Data extracted from a collection
·····

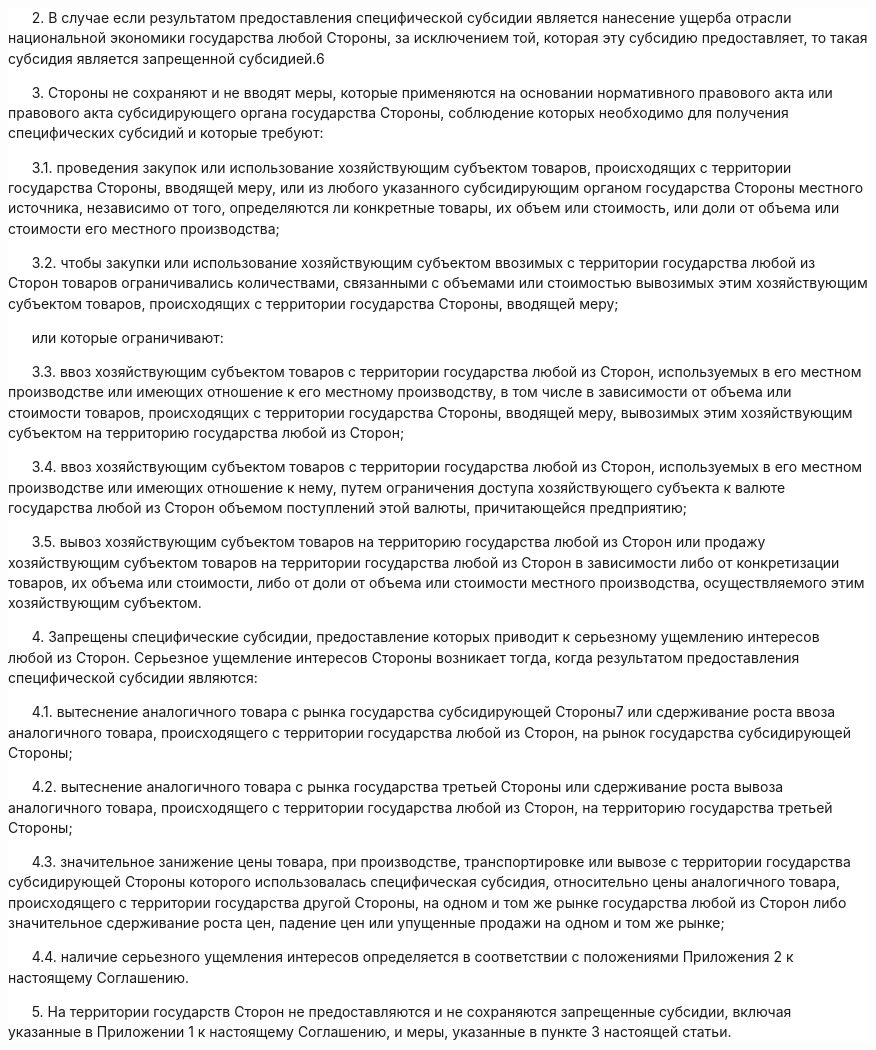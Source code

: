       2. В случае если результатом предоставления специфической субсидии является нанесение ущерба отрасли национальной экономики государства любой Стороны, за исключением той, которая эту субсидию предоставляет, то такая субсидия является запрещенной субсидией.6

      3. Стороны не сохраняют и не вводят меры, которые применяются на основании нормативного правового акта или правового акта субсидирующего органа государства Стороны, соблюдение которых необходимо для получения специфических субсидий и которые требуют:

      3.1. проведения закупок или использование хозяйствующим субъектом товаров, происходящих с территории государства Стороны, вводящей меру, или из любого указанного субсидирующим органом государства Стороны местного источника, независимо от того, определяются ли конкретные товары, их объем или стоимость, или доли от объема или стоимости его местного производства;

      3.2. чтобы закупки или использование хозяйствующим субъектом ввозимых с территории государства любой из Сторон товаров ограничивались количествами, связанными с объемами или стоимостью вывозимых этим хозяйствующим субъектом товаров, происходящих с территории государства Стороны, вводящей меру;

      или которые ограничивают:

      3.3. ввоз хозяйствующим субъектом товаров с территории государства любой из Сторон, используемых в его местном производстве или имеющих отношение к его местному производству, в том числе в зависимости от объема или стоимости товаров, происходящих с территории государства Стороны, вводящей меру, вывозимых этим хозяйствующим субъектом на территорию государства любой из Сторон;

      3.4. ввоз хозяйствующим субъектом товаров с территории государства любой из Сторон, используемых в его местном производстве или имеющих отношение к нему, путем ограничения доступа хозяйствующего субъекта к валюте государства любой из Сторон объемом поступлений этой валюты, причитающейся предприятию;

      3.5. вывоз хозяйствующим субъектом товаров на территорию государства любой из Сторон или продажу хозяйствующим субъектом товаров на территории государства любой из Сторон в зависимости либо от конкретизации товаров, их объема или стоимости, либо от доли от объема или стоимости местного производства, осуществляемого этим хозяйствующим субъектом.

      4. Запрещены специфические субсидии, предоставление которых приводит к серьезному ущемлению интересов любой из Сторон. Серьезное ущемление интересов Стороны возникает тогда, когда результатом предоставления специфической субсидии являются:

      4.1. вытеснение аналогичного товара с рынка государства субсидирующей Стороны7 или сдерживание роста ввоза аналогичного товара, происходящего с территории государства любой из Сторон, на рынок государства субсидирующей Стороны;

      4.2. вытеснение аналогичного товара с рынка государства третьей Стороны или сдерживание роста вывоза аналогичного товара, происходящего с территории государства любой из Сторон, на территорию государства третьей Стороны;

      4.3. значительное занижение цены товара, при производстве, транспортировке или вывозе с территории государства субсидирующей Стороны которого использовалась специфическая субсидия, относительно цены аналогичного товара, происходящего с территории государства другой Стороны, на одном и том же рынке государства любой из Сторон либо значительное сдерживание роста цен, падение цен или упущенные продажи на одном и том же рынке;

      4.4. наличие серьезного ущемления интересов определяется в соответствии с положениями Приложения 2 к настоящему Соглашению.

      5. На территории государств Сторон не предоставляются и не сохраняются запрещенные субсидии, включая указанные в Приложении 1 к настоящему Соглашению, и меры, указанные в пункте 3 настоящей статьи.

·····

### Work instructions
Return the lines exactly as they stand, from the start of the entries through the line holding "является запрещенной субсидией.6"; omit the pictures.

### Solution to the exercise
Source code

:       2. В случае если результатом предоставления специфической субсидии является нанесение ущерба отрасли национальной экономики государства любой Стороны, за исключением той, которая эту субсидию предоставляет, то такая субсидия является запрещенной субсидией.6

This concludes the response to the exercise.